*** DATA SECTION ***
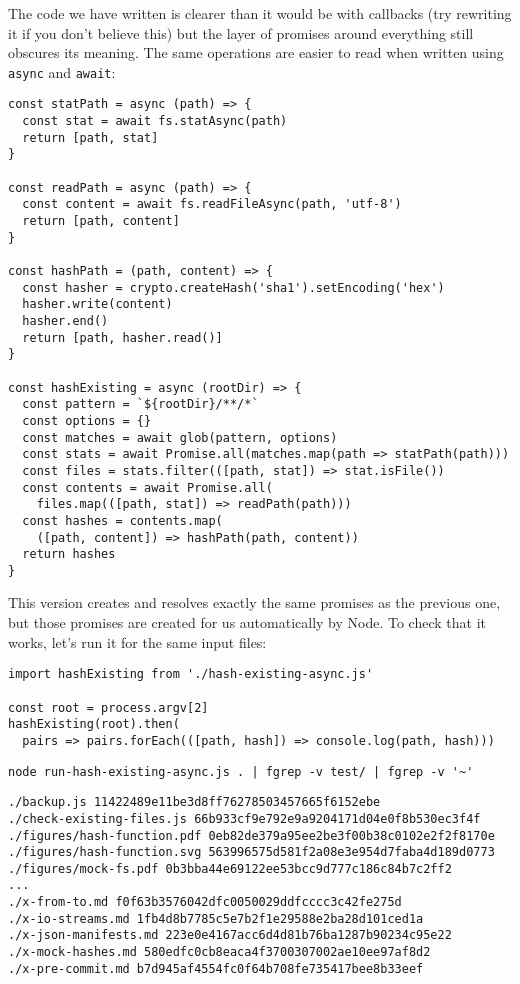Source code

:\documentclass[krantzl]{krantz}
\begin{document}
The code we have written is clearer than it would be with callbacks
(try rewriting it if you don’t believe this)
but the layer of promises around everything still obscures its meaning.
The same operations are easier to read when written using \texttt{async} and \texttt{await}:


\begin{lstlisting}[frame=tblr]
const statPath = async (path) => {
  const stat = await fs.statAsync(path)
  return [path, stat]
}

const readPath = async (path) => {
  const content = await fs.readFileAsync(path, 'utf-8')
  return [path, content]
}

const hashPath = (path, content) => {
  const hasher = crypto.createHash('sha1').setEncoding('hex')
  hasher.write(content)
  hasher.end()
  return [path, hasher.read()]
}

const hashExisting = async (rootDir) => {
  const pattern = `${rootDir}/**/*`
  const options = {}
  const matches = await glob(pattern, options)
  const stats = await Promise.all(matches.map(path => statPath(path)))
  const files = stats.filter(([path, stat]) => stat.isFile())
  const contents = await Promise.all(
    files.map(([path, stat]) => readPath(path)))
  const hashes = contents.map(
    ([path, content]) => hashPath(path, content))
  return hashes
}
\end{lstlisting}



\noindent This version creates and resolves exactly the same promises as the previous one,
but those promises are created for us automatically by Node.
To check that it works,
let’s run it for the same input files:


\begin{lstlisting}[frame=tblr]
import hashExisting from './hash-existing-async.js'

const root = process.argv[2]
hashExisting(root).then(
  pairs => pairs.forEach(([path, hash]) => console.log(path, hash)))
\end{lstlisting}



\begin{lstlisting}[frame=shadowbox]
node run-hash-existing-async.js . | fgrep -v test/ | fgrep -v '~'
\end{lstlisting}



\begin{lstlisting}[frame=tblr,backgroundcolor=\color{black!5}]
./backup.js 11422489e11be3d8ff76278503457665f6152ebe
./check-existing-files.js 66b933cf9e792e9a9204171d04e0f8b530ec3f4f
./figures/hash-function.pdf 0eb82de379a95ee2be3f00b38c0102e2f2f8170e
./figures/hash-function.svg 563996575d581f2a08e3e954d7faba4d189d0773
./figures/mock-fs.pdf 0b3bba44e69122ee53bcc9d777c186c84b7c2ff2
...
./x-from-to.md f0f63b3576042dfc0050029ddfcccc3c42fe275d
./x-io-streams.md 1fb4d8b7785c5e7b2f1e29588e2ba28d101ced1a
./x-json-manifests.md 223e0e4167acc6d4d81b76ba1287b90234c95e22
./x-mock-hashes.md 580edfc0cb8eaca4f3700307002ae10ee97af8d2
./x-pre-commit.md b7d945af4554fc0f64b708fe735417bee8b33eef
\end{lstlisting}
\end{document}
*** End of DATA SECTION ***
◆ **INSTRUCTIONS TO FOLLOW**: Your copy should match the entries exactly, minus the pictures.

◆ **RESULT FOR THIS EXERCISE**:
Source code

:\documentclass[krantzl]{krantz}
\begin{document}
The code we have written is clearer than it would be with callbacks
(try rewriting it if you don’t believe this)
but the layer of promises around everything still obscures its meaning.
The same operations are easier to read when written using \texttt{async} and \texttt{await}:


\begin{lstlisting}[frame=tblr]
const statPath = async (path) => {
  const stat = await fs.statAsync(path)
  return [path, stat]
}

const readPath = async (path) => {
  const content = await fs.readFileAsync(path, 'utf-8')
  return [path, content]
}

const hashPath = (path, content) => {
  const hasher = crypto.createHash('sha1').setEncoding('hex')
  hasher.write(content)
  hasher.end()
  return [path, hasher.read()]
}

const hashExisting = async (rootDir) => {
  const pattern = `${rootDir}/**/*`
  const options = {}
  const matches = await glob(pattern, options)
  const stats = await Promise.all(matches.map(path => statPath(path)))
  const files = stats.filter(([path, stat]) => stat.isFile())
  const contents = await Promise.all(
    files.map(([path, stat]) => readPath(path)))
  const hashes = contents.map(
    ([path, content]) => hashPath(path, content))
  return hashes
}
\end{lstlisting}



\noindent This version creates and resolves exactly the same promises as the previous one,
but those promises are created for us automatically by Node.
To check that it works,
let’s run it for the same input files:


\begin{lstlisting}[frame=tblr]
import hashExisting from './hash-existing-async.js'

const root = process.argv[2]
hashExisting(root).then(
  pairs => pairs.forEach(([path, hash]) => console.log(path, hash)))
\end{lstlisting}



\begin{lstlisting}[frame=shadowbox]
node run-hash-existing-async.js . | fgrep -v test/ | fgrep -v '~'
\end{lstlisting}



\begin{lstlisting}[frame=tblr,backgroundcolor=\color{black!5}]
./backup.js 11422489e11be3d8ff76278503457665f6152ebe
./check-existing-files.js 66b933cf9e792e9a9204171d04e0f8b530ec3f4f
./figures/hash-function.pdf 0eb82de379a95ee2be3f00b38c0102e2f2f8170e
./figures/hash-function.svg 563996575d581f2a08e3e954d7faba4d189d0773
./figures/mock-fs.pdf 0b3bba44e69122ee53bcc9d777c186c84b7c2ff2
...
./x-from-to.md f0f63b3576042dfc0050029ddfcccc3c42fe275d
./x-io-streams.md 1fb4d8b7785c5e7b2f1e29588e2ba28d101ced1a
./x-json-manifests.md 223e0e4167acc6d4d81b76ba1287b90234c95e22
./x-mock-hashes.md 580edfc0cb8eaca4f3700307002ae10ee97af8d2
./x-pre-commit.md b7d945af4554fc0f64b708fe735417bee8b33eef
\end{lstlisting}
\end{document}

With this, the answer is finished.